Ah, Comic Sans. It’s so nice, isn’t it?
No, it isn’t. Comic Sans is evil. It’s about as welcome in my house as Herman Van Rompuy is at a UKIP convention. It’s a creeping, insidious, unprofessional scribble that has no place in official documents. “Wait… official documents?!” you say? Yes indeed.
You see, it’s not only on leaflets for primary school jumble sales. I’ve seen it used in minutes for important meetings. I’ve seen it in marketing materials. I’ve even seen it on sets of accounts Yes, proper accounts, submitted to Companies House! And the primary spreader of this filth? Charities.
It’s true. My love for this country’s wonderful charities, which do so much valuable work for local communities, is being slowly eaten away by their fast-expanding obsession with Comic Sans. It’s like going to see Peter Gabriel in concert, only for him to perform his covers album. In full. Twice.

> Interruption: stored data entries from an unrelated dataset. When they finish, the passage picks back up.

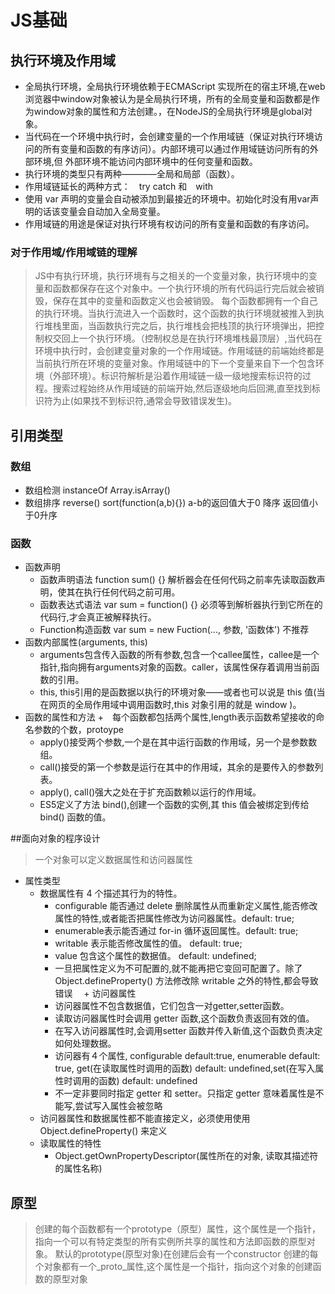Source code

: # JS基础

## 执行环境及作用域

+ 全局执行环境，全局执行环境依赖于ECMAScript 实现所在的宿主环境,在web浏览器中window对象被认为是全局执行环境，所有的全局变量和函数都是作为window对象的属性和方法创建。，在NodeJS的全局执行环境是global对象。
+ 当代码在一个环境中执行时，会创建变量的一个作用域链（保证对执行环境访问的所有变量和函数的有序访问）。内部环境可以通过作用域链访问所有的外部环境,但
 外部环境不能访问内部环境中的任何变量和函数。
+ 执行环境的类型只有两种————全局和局部（函数）。
+ 作用域链延长的两种方式：　try catch 和　with
+ 使用 var 声明的变量会自动被添加到最接近的环境中。初始化时没有用var声明的话该变量会自动加入全局变量。
+ 作用域链的用途是保证对执行环境有权访问的所有变量和函数的有序访问。

### 对于作用域/作用域链的理解
> JS中有执行环境，执行环境有与之相关的一个变量对象，执行环境中的变量和函数都保存在这个对象中。一个执行环境的所有代码运行完后就会被销毁，保存在其中的变量和函数定义也会被销毁。
> 每个函数都拥有一个自己的执行环境。当执行流进入一个函数时，这个函数的执行环境就被推入到执行堆栈里面，当函数执行完之后，执行堆栈会把栈顶的执行环境弹出，把控制权交回上一个执行环境。（控制权总是在执行环境堆栈最顶层）,当代码在环境中执行时，会创建变量对象的一个作用域链。作用域链的前端始终都是当前执行所在环境的变量对象。作用域链中的下一个变量来自下一个包含环境（外部环境）。标识符解析是沿着作用域链一级一级地搜索标识符的过程。搜索过程始终从作用域链的前端开始,然后逐级地向后回溯,直至找到标识符为止(如果找不到标识符,通常会导致错误发生)。

## 引用类型
### 数组
+ 数组检测 instanceOf  Array.isArray()
+ 数组排序  reverse()  sort(function(a,b){})  a-b的返回值大于0 降序 返回值小于0升序

### 函数
+ 函数声明
  + 函数声明语法   function sum() {}  解析器会在任何代码之前率先读取函数声明，使其在执行任何代码之前可用。
  + 函数表达式语法  var sum = function() {}  必须等到解析器执行到它所在的代码行,才会真正被解释执行。
  + Function构造函数  var sum = new Fuction(..., 参数, '函数体')  不推荐
+ 函数内部属性(arguments, this)
  + arguments包含传入函数的所有参数,包含一个callee属性，callee是一个指针,指向拥有arguments对象的函数。caller，该属性保存着调用当前函数的引用。
  + this, this引用的是函数据以执行的环境对象——或者也可以说是 this 值(当在网页的全局作用域中调用函数时,this 对象引用的就是 window )。
+ 函数的属性和方法
  +　每个函数都包括两个属性,length表示函数希望接收的命名参数的个数，protoype
  +  apply()接受两个参数,一个是在其中运行函数的作用域，另一个是参数数组。
  +  call()接受的第一个参数是运行在其中的作用域，其余的是要传入的参数列表。
  +  apply(), call()强大之处在于扩充函数赖以运行的作用域。
  +  ES5定义了方法  bind(),创建一个函数的实例,其 this 值会被绑定到传给 bind() 函数的值。

##面向对象的程序设计
> 一个对象可以定义数据属性和访问器属性
+ 属性类型
  + 数据属性有 4 个描述其行为的特性。
    + configurable 能否通过 delete 删除属性从而重新定义属性,能否修改属性的特性,或者能否把属性修改为访问器属性。default: true;
    + enumerable表示能否通过 for-in 循环返回属性。default: true;
    + writable 表示能否修改属性的值。 default: true;
    + value 包含这个属性的数据值。 default: undefined;
    + 一旦把属性定义为不可配置的,就不能再把它变回可配置了。除了Object.defineProperty() 方法修改除 writable 之外的特性,都会导致错误
　+ 访问器属性
    + 访问器属性不包含数据值，它们包含一对getter,setter函数。
    + 读取访问器属性时会调用 getter 函数,这个函数负责返回有效的值。
    + 在写入访问器属性时,会调用setter 函数并传入新值,这个函数负责决定如何处理数据。
    + 访问器有４个属性, configurable default:true, enumerable default: true, get(在读取属性时调用的函数) default: undefined,set(在写入属性时调用的函数) default: undefined
    + 不一定非要同时指定 getter 和 setter。只指定 getter 意味着属性是不能写,尝试写入属性会被忽略
  + 访问器属性和数据属性都不能直接定义，必须使用使用 Object.defineProperty() 来定义
  + 读取属性的特性
    + Object.getOwnPropertyDescriptor(属性所在的对象, 读取其描述符的属性名称)
## 原型
> 创建的每个函数都有一个prototype（原型）属性，这个属性是一个指针，指向一个可以有特定类型的所有实例所共享的属性和方法即函数的原型对象。
> 默认的prototype(原型对象)在创建后会有一个constructor
> 创建的每个对象都有一个_proto_属性,这个属性是一个指针，指向这个对象的创建函数的原型对象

I’m sure it’s meant to be seen as a cuddly and lovely font that implies warmth and caring and I’ll take your big donation now, please. But it’s not. It’s as cuddly as Nicole Richie on hunger strike, as lovely as a polystyrene sandwich, as warm as the heart of a serial-killing penguin, as caring as Mid Staffordshire NHS Trust, and I’ll give you some money when you bloody well start using Arial like everyone else, alright?